Again she had to drop the discourse, abandon the question, leave her own inquisition in the lurch. Basil had walked abruptly out of the dining-room, down the hall, was standing by the stairs and was gazing at the console table.
‘You looked in there, didn’t you?’ he asked her, without turning around.
‘Yes,’ she said, and he began to climb the stairs –‘I’m sure it isn’t there’ – and went up the stairs behind him.
They looked in her room, in the closets, the drawers, in a trunk and some old suitcases. They went through his room and even the guest-room, but they found nothing. When they had finished, their hands were dusty and her body ached, her eyes were tired from bending over, pulling out, looking, always looking, peering, expecting to see, to touch, to discover, something that was never there.
At last even Basil gave up.
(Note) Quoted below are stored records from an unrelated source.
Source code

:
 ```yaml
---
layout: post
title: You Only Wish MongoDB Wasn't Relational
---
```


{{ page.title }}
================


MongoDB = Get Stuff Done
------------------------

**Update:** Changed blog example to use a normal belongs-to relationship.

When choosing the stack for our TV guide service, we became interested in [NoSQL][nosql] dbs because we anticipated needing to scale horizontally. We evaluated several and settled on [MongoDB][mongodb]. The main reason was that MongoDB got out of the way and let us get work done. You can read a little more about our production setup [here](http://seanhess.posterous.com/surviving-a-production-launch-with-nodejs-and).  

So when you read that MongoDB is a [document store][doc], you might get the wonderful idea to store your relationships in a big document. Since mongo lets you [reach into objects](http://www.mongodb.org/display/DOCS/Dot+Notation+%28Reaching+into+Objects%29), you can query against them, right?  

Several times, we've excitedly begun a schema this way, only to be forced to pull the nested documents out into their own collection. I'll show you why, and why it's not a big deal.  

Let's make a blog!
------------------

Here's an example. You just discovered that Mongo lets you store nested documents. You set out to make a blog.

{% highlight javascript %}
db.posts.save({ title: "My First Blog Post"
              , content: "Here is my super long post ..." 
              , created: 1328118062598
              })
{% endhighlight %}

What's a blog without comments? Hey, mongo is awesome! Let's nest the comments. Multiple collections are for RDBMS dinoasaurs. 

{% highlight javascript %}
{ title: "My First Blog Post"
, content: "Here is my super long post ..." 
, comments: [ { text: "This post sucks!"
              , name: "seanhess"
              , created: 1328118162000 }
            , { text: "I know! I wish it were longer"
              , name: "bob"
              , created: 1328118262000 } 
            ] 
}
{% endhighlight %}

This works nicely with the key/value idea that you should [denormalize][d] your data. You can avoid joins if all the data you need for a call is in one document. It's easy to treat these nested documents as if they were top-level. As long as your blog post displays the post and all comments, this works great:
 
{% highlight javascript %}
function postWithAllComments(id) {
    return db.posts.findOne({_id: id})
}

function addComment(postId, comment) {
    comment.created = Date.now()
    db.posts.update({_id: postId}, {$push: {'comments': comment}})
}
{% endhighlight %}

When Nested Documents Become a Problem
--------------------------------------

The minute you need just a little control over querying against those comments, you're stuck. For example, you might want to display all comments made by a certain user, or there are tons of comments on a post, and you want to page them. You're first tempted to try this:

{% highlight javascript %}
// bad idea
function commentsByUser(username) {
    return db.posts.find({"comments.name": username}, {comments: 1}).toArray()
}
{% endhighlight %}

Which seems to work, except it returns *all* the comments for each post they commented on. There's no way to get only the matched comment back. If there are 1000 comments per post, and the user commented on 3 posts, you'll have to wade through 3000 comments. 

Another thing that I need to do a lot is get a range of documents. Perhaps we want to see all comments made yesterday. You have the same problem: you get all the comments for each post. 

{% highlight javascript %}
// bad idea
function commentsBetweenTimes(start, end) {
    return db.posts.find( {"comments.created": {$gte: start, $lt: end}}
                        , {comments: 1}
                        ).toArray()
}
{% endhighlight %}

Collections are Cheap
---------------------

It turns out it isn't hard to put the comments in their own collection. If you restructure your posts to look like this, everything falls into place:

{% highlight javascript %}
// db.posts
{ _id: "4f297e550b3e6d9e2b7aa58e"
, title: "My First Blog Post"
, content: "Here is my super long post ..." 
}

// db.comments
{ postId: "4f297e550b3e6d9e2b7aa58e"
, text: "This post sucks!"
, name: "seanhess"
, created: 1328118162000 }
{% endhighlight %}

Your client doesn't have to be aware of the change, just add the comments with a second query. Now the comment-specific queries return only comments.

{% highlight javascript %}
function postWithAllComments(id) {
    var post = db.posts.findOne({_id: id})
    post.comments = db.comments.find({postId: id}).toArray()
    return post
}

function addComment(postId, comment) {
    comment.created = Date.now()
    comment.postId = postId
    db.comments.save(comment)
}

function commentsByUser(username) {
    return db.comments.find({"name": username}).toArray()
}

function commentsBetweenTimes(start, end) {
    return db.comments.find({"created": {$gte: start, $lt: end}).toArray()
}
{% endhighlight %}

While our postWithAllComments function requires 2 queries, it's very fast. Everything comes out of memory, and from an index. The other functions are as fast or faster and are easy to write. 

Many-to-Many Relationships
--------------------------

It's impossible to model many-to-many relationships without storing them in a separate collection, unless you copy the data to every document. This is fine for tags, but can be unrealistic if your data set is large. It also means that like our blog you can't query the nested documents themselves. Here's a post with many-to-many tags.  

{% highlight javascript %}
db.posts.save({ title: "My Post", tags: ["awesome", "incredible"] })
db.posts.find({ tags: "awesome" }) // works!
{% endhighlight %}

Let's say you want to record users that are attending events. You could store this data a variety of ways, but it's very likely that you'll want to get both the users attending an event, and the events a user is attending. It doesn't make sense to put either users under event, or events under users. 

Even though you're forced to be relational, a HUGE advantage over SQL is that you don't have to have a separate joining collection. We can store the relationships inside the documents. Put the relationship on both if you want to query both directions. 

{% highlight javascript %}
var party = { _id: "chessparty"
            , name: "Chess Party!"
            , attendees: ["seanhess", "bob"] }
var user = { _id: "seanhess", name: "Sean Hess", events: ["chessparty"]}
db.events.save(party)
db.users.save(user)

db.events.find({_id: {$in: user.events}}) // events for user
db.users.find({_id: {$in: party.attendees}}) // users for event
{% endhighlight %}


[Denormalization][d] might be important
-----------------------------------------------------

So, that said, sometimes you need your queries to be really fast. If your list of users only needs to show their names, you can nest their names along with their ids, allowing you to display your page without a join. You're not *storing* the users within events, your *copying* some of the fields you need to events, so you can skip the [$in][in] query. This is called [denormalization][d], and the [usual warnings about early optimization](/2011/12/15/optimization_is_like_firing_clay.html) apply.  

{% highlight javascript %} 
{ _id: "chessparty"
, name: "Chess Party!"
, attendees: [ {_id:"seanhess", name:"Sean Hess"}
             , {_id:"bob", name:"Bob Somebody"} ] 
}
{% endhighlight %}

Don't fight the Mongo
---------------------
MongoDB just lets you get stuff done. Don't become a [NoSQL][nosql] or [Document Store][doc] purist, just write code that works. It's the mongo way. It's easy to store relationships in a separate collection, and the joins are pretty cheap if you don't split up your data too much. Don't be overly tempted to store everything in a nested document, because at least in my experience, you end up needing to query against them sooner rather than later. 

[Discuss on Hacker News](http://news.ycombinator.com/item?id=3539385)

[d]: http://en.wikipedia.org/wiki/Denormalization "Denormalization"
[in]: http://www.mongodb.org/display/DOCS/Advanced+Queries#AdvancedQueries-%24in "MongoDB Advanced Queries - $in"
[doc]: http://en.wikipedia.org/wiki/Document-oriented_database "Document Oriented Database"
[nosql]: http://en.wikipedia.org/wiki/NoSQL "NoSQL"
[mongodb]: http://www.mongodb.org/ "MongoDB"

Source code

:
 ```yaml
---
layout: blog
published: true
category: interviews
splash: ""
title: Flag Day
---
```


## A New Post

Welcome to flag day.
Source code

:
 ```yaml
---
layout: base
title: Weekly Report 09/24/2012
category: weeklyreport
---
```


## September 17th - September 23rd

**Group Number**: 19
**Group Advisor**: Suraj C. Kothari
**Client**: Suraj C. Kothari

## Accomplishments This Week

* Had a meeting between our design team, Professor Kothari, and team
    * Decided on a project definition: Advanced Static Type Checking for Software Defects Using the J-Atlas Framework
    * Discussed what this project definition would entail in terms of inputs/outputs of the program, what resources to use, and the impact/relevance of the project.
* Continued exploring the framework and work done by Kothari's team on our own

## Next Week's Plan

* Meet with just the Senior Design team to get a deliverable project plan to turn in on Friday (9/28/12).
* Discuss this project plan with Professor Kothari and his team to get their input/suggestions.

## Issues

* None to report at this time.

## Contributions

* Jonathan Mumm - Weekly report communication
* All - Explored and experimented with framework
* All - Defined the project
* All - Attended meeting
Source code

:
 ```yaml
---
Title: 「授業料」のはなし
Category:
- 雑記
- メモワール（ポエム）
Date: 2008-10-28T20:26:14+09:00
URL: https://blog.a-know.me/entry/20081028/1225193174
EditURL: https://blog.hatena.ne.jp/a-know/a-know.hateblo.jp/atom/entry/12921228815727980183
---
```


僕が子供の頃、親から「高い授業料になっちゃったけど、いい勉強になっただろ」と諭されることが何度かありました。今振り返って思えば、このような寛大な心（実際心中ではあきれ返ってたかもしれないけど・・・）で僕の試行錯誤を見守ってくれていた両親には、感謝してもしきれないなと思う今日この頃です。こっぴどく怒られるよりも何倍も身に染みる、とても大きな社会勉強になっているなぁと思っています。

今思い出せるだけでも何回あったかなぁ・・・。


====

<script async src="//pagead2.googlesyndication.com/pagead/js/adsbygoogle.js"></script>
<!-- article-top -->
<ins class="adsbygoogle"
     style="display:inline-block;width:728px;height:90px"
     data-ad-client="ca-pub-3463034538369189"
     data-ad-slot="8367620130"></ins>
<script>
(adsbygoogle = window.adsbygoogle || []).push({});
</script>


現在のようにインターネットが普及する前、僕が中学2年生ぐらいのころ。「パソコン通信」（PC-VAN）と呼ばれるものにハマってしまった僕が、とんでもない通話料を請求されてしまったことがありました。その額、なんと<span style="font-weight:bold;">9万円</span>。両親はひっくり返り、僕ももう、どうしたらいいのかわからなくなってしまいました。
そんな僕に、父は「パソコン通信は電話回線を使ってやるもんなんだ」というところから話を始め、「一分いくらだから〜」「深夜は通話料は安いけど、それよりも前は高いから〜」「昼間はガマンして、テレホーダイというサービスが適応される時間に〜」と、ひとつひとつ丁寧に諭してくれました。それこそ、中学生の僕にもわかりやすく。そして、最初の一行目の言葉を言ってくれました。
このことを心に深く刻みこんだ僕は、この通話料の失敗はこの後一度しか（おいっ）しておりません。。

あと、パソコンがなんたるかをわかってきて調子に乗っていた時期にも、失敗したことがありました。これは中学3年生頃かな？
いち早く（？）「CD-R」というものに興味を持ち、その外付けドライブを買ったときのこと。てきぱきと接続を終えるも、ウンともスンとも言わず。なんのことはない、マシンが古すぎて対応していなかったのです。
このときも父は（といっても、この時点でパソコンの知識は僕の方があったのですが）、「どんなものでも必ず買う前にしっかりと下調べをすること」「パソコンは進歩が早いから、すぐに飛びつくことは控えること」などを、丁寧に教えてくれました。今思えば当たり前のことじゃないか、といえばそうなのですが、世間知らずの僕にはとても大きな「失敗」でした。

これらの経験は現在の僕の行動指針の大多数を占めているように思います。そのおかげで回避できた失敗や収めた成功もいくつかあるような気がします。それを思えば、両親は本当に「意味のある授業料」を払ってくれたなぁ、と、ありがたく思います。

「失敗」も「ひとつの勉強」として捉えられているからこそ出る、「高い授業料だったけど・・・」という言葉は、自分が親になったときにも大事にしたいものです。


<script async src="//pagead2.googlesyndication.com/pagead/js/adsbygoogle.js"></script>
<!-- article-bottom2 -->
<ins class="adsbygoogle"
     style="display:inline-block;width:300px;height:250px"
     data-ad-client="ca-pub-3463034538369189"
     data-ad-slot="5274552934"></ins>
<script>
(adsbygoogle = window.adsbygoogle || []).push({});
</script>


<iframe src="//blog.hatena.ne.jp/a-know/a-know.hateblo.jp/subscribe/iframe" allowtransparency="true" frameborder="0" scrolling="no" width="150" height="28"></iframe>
They were in the hall, outside her study. He laughed and drew her to him and said, ‘Well, Ellen, I suppose you were right. You’ll have to wait until tomorrow and have a new one made. Unless—’ He stopped and looked past her, stared at the door of her study. ‘You know,’ he said, ‘that’s one place we haven’t searched.’
She smiled at his egotism. ‘But I did, silly. At the very start. I looked there several times in every nook and cranny. That’s the one place I’m absolutely certain it couldn’t be!’